Every line of the data that includes "operator" should be copied out.

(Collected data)
=====
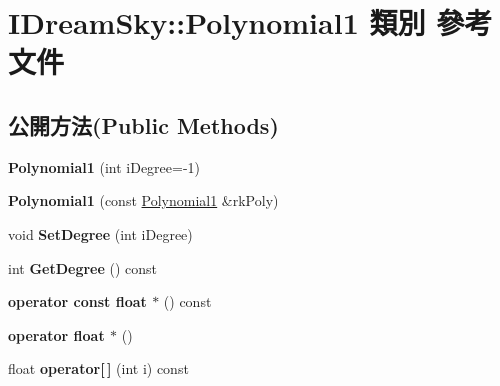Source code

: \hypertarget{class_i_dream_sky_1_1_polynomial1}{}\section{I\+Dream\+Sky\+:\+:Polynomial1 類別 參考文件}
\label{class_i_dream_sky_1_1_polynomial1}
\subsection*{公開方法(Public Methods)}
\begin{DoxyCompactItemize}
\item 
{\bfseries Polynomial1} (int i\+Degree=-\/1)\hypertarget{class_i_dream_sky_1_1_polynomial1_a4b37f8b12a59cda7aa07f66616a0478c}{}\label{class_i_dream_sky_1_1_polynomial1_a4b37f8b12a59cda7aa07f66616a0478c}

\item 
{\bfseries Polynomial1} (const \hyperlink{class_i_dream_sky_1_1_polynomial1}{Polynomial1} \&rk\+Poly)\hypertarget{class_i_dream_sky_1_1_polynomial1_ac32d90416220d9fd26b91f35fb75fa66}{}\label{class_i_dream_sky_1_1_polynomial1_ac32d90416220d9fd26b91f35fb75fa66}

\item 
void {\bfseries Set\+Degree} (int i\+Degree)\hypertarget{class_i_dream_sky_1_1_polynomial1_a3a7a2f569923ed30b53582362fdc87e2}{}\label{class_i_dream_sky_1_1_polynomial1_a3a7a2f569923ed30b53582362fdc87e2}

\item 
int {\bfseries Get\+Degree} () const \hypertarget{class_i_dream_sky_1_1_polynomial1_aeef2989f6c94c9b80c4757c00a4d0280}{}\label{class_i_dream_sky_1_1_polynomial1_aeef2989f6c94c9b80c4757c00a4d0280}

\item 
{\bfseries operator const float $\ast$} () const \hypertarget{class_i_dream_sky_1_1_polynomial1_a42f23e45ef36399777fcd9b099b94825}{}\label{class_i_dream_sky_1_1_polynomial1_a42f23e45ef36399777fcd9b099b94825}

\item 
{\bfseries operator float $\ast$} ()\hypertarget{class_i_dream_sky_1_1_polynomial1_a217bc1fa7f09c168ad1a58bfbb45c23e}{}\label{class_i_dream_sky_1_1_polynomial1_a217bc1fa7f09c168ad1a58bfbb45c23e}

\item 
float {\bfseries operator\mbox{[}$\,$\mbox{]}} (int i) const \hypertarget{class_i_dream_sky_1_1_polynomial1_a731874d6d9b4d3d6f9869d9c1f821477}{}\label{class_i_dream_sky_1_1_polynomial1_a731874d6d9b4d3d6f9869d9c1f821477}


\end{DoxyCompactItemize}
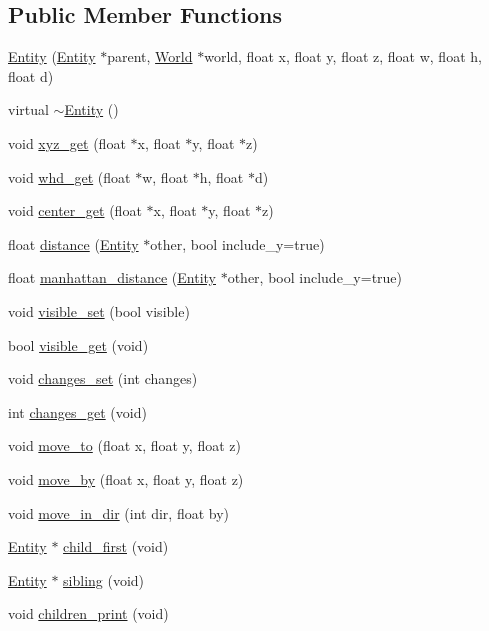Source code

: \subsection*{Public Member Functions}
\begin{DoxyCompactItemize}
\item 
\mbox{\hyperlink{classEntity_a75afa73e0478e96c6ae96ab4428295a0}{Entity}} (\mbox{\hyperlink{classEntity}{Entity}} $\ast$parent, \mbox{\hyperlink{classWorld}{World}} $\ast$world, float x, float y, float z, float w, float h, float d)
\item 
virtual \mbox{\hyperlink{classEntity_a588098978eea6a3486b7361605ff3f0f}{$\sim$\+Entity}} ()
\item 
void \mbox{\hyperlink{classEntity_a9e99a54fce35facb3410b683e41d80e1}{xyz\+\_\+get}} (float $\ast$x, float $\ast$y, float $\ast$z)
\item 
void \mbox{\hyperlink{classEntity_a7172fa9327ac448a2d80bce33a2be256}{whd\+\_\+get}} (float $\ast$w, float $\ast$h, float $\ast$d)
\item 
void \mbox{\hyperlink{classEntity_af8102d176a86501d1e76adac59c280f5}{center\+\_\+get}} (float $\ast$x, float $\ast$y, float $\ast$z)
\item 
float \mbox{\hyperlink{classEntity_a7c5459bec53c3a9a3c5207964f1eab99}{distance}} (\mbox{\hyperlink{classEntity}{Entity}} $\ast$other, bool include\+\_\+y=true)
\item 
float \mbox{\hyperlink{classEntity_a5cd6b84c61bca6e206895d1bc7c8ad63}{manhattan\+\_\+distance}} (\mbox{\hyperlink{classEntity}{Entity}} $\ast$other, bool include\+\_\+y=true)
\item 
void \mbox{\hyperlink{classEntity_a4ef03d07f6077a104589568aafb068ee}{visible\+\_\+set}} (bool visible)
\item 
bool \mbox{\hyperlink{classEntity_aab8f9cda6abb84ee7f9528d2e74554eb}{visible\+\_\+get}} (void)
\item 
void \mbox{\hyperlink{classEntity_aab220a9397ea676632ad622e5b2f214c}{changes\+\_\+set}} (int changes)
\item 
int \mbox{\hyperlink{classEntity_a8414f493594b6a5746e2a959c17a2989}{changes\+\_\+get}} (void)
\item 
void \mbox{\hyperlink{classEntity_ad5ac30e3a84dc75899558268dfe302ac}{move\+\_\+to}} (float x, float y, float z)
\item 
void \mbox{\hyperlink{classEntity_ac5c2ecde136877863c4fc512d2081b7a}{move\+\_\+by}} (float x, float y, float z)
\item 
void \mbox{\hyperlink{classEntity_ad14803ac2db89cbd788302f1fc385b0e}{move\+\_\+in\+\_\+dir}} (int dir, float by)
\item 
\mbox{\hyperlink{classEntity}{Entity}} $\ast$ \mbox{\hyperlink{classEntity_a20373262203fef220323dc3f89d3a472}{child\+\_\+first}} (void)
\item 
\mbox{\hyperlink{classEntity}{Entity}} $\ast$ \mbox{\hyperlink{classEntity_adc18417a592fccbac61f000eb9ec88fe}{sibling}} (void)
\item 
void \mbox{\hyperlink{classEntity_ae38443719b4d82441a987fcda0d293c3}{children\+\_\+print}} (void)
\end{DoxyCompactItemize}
=====
- _PROBLEM SOLUTION_:
{\bfseries operator const float $\ast$} () const \hypertarget{class_i_dream_sky_1_1_polynomial1_a42f23e45ef36399777fcd9b099b94825}{}\label{class_i_dream_sky_1_1_polynomial1_a42f23e45ef36399777fcd9b099b94825}
{\bfseries operator float $\ast$} ()\hypertarget{class_i_dream_sky_1_1_polynomial1_a217bc1fa7f09c168ad1a58bfbb45c23e}{}\label{class_i_dream_sky_1_1_polynomial1_a217bc1fa7f09c168ad1a58bfbb45c23e}
float {\bfseries operator\mbox{[}$\,$\mbox{]}} (int i) const \hypertarget{class_i_dream_sky_1_1_polynomial1_a731874d6d9b4d3d6f9869d9c1f821477}{}\label{class_i_dream_sky_1_1_polynomial1_a731874d6d9b4d3d6f9869d9c1f821477}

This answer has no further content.